Stored data:
◇ ◇ ◇ ◇
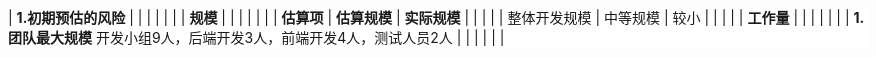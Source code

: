| **1.初期预估的风险**                                                                                                                                                                                                                                                                                                                                                                                                                                                                                                                                                                                     |                                                                                                                                                                                                                                                                                                                            |                    |                  |                    |       |
| **规模**                                                                                                                                                                                                                                                                                                                                                                                                                                                                                                                                                                                                 |                                                                                                                                                                                                                                                                                                                            |                    |                  |                    |       |
| **估算项**                                                                                                                                                                                                                                                                                                                                                                                                                                                                                                                                                                                               | **估算规模**                                                                                                                                                                                                                                                                                                               | **实际规模**       |                  |                    |       |
| 整体开发规模                                                                                                                                                                                                                                                                                                                                                                                                                                                                                                                                                                                             | 中等规模                                                                                                                                                                                                                                                                                                                   | 较小               |                  |                    |       |
| **工作量**                                                                                                                                                                                                                                                                                                                                                                                                                                                                                                                                                                                               |                                                                                                                                                                                                                                                                                                                            |                    |                  |                    |       |
| **1.团队最大规模** 开发小组9人，后端开发3人，前端开发4人，测试人员2人                                                                                                                                                                                                                                                                                                                                                                                                                                                                                                                                    |                                                                                                                                                                                                                                                                                                                            |                    |                  |                    |       |
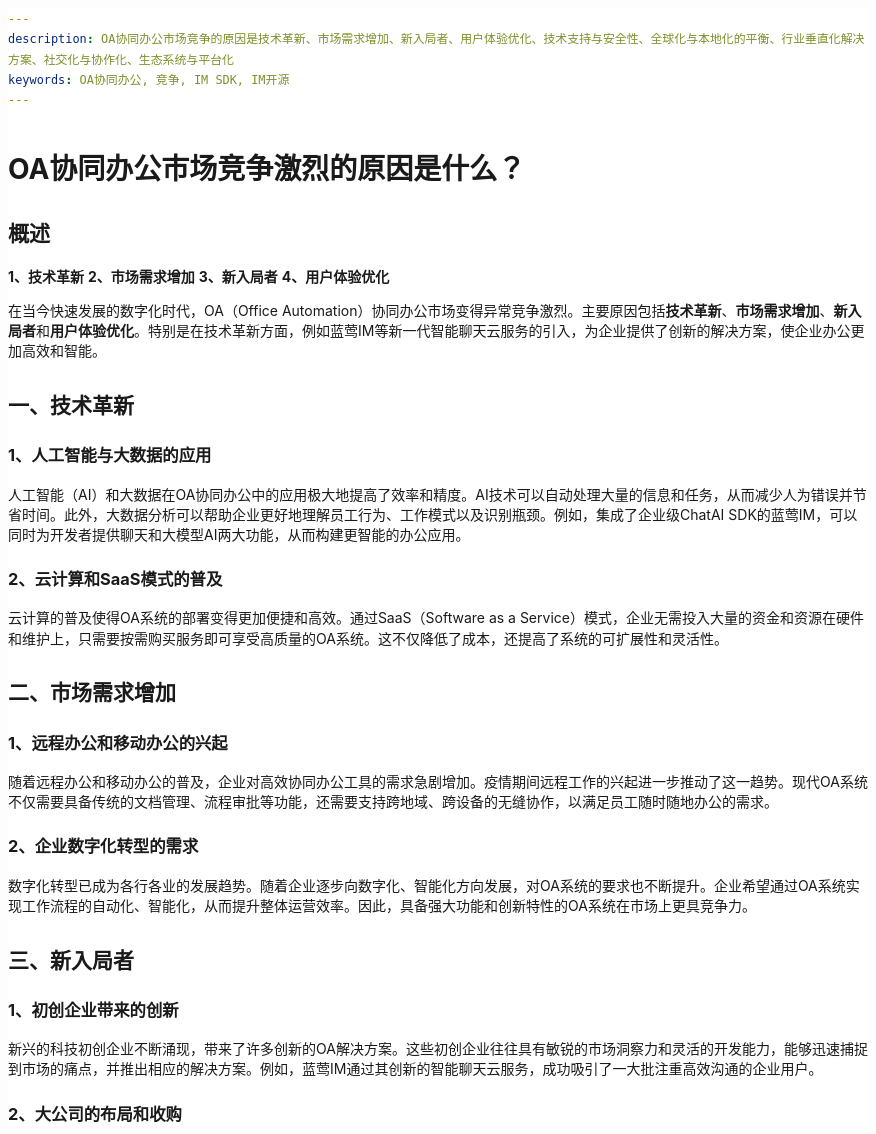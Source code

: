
 ```yaml
---
description: OA协同办公市场竞争的原因是技术革新、市场需求增加、新入局者、用户体验优化、技术支持与安全性、全球化与本地化的平衡、行业垂直化解决方案、社交化与协作化、生态系统与平台化
keywords: OA协同办公, 竞争, IM SDK, IM开源
---
```

# OA协同办公市场竞争激烈的原因是什么？


## 概述

**1、技术革新** **2、市场需求增加** **3、新入局者** **4、用户体验优化**

在当今快速发展的数字化时代，OA（Office Automation）协同办公市场变得异常竞争激烈。主要原因包括**技术革新**、**市场需求增加**、**新入局者**和**用户体验优化**。特别是在技术革新方面，例如蓝莺IM等新一代智能聊天云服务的引入，为企业提供了创新的解决方案，使企业办公更加高效和智能。

## 一、技术革新

### 1、人工智能与大数据的应用

人工智能（AI）和大数据在OA协同办公中的应用极大地提高了效率和精度。AI技术可以自动处理大量的信息和任务，从而减少人为错误并节省时间。此外，大数据分析可以帮助企业更好地理解员工行为、工作模式以及识别瓶颈。例如，集成了企业级ChatAI SDK的蓝莺IM，可以同时为开发者提供聊天和大模型AI两大功能，从而构建更智能的办公应用。

### 2、云计算和SaaS模式的普及

云计算的普及使得OA系统的部署变得更加便捷和高效。通过SaaS（Software as a Service）模式，企业无需投入大量的资金和资源在硬件和维护上，只需要按需购买服务即可享受高质量的OA系统。这不仅降低了成本，还提高了系统的可扩展性和灵活性。

## 二、市场需求增加

### 1、远程办公和移动办公的兴起

随着远程办公和移动办公的普及，企业对高效协同办公工具的需求急剧增加。疫情期间远程工作的兴起进一步推动了这一趋势。现代OA系统不仅需要具备传统的文档管理、流程审批等功能，还需要支持跨地域、跨设备的无缝协作，以满足员工随时随地办公的需求。

### 2、企业数字化转型的需求

数字化转型已成为各行各业的发展趋势。随着企业逐步向数字化、智能化方向发展，对OA系统的要求也不断提升。企业希望通过OA系统实现工作流程的自动化、智能化，从而提升整体运营效率。因此，具备强大功能和创新特性的OA系统在市场上更具竞争力。

## 三、新入局者

### 1、初创企业带来的创新

新兴的科技初创企业不断涌现，带来了许多创新的OA解决方案。这些初创企业往往具有敏锐的市场洞察力和灵活的开发能力，能够迅速捕捉到市场的痛点，并推出相应的解决方案。例如，蓝莺IM通过其创新的智能聊天云服务，成功吸引了一大批注重高效沟通的企业用户。

### 2、大公司的布局和收购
◇ ◇ ◇ ◇
Your task —
Would you write out all of the data exactly as it stands, without the pictures?

Answer to this exercise —
Source code

:| **1.初期预估的风险**                                                                                                                                                                                                                                                                                                                                                                                                                                                                                                                                                                                     |                                                                                                                                                                                                                                                                                                                            |                    |                  |                    |       |
| **规模**                                                                                                                                                                                                                                                                                                                                                                                                                                                                                                                                                                                                 |                                                                                                                                                                                                                                                                                                                            |                    |                  |                    |       |
| **估算项**                                                                                                                                                                                                                                                                                                                                                                                                                                                                                                                                                                                               | **估算规模**                                                                                                                                                                                                                                                                                                               | **实际规模**       |                  |                    |       |
| 整体开发规模                                                                                                                                                                                                                                                                                                                                                                                                                                                                                                                                                                                             | 中等规模                                                                                                                                                                                                                                                                                                                   | 较小               |                  |                    |       |
| **工作量**                                                                                                                                                                                                                                                                                                                                                                                                                                                                                                                                                                                               |                                                                                                                                                                                                                                                                                                                            |                    |                  |                    |       |
| **1.团队最大规模** 开发小组9人，后端开发3人，前端开发4人，测试人员2人                                                                                                                                                                                                                                                                                                                                                                                                                                                                                                                                    |                                                                                                                                                                                                                                                                                                                            |                    |                  |                    |       |
Source code

:
 ```yaml
---
description: OA协同办公市场竞争的原因是技术革新、市场需求增加、新入局者、用户体验优化、技术支持与安全性、全球化与本地化的平衡、行业垂直化解决方案、社交化与协作化、生态系统与平台化
keywords: OA协同办公, 竞争, IM SDK, IM开源
---
```

# OA协同办公市场竞争激烈的原因是什么？


## 概述

**1、技术革新** **2、市场需求增加** **3、新入局者** **4、用户体验优化**

在当今快速发展的数字化时代，OA（Office Automation）协同办公市场变得异常竞争激烈。主要原因包括**技术革新**、**市场需求增加**、**新入局者**和**用户体验优化**。特别是在技术革新方面，例如蓝莺IM等新一代智能聊天云服务的引入，为企业提供了创新的解决方案，使企业办公更加高效和智能。

## 一、技术革新

### 1、人工智能与大数据的应用

人工智能（AI）和大数据在OA协同办公中的应用极大地提高了效率和精度。AI技术可以自动处理大量的信息和任务，从而减少人为错误并节省时间。此外，大数据分析可以帮助企业更好地理解员工行为、工作模式以及识别瓶颈。例如，集成了企业级ChatAI SDK的蓝莺IM，可以同时为开发者提供聊天和大模型AI两大功能，从而构建更智能的办公应用。

### 2、云计算和SaaS模式的普及

云计算的普及使得OA系统的部署变得更加便捷和高效。通过SaaS（Software as a Service）模式，企业无需投入大量的资金和资源在硬件和维护上，只需要按需购买服务即可享受高质量的OA系统。这不仅降低了成本，还提高了系统的可扩展性和灵活性。

## 二、市场需求增加

### 1、远程办公和移动办公的兴起

随着远程办公和移动办公的普及，企业对高效协同办公工具的需求急剧增加。疫情期间远程工作的兴起进一步推动了这一趋势。现代OA系统不仅需要具备传统的文档管理、流程审批等功能，还需要支持跨地域、跨设备的无缝协作，以满足员工随时随地办公的需求。

### 2、企业数字化转型的需求

数字化转型已成为各行各业的发展趋势。随着企业逐步向数字化、智能化方向发展，对OA系统的要求也不断提升。企业希望通过OA系统实现工作流程的自动化、智能化，从而提升整体运营效率。因此，具备强大功能和创新特性的OA系统在市场上更具竞争力。

## 三、新入局者

### 1、初创企业带来的创新

新兴的科技初创企业不断涌现，带来了许多创新的OA解决方案。这些初创企业往往具有敏锐的市场洞察力和灵活的开发能力，能够迅速捕捉到市场的痛点，并推出相应的解决方案。例如，蓝莺IM通过其创新的智能聊天云服务，成功吸引了一大批注重高效沟通的企业用户。

### 2、大公司的布局和收购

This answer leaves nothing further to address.